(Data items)

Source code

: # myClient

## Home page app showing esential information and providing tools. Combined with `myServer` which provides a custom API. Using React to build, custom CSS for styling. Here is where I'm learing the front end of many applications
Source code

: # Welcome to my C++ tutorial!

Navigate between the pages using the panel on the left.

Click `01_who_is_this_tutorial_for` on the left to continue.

==

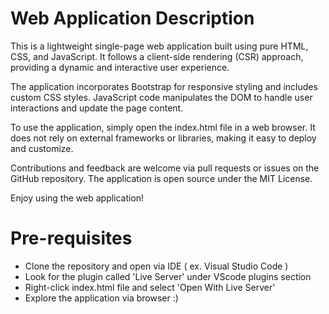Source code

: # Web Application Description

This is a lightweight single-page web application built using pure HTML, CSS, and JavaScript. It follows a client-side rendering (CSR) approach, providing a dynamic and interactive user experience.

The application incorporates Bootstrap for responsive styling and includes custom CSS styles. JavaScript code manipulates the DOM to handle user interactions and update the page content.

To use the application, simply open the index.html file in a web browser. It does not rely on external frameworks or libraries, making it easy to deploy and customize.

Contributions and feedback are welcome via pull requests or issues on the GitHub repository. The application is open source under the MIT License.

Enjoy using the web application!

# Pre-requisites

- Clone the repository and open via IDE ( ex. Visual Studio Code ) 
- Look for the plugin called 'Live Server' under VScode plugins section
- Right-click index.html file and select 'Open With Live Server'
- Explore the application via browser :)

*Instructions to follow*:
In the entries above, restate word for word the lines between the one holding "# Pre-requisites" and the one holding "- Explore the application via browser :)", inclusive, and nothing besides.

*Reply*:
# Pre-requisites

- Clone the repository and open via IDE ( ex. Visual Studio Code ) 
- Look for the plugin called 'Live Server' under VScode plugins section
- Right-click index.html file and select 'Open With Live Server'
- Explore the application via browser :)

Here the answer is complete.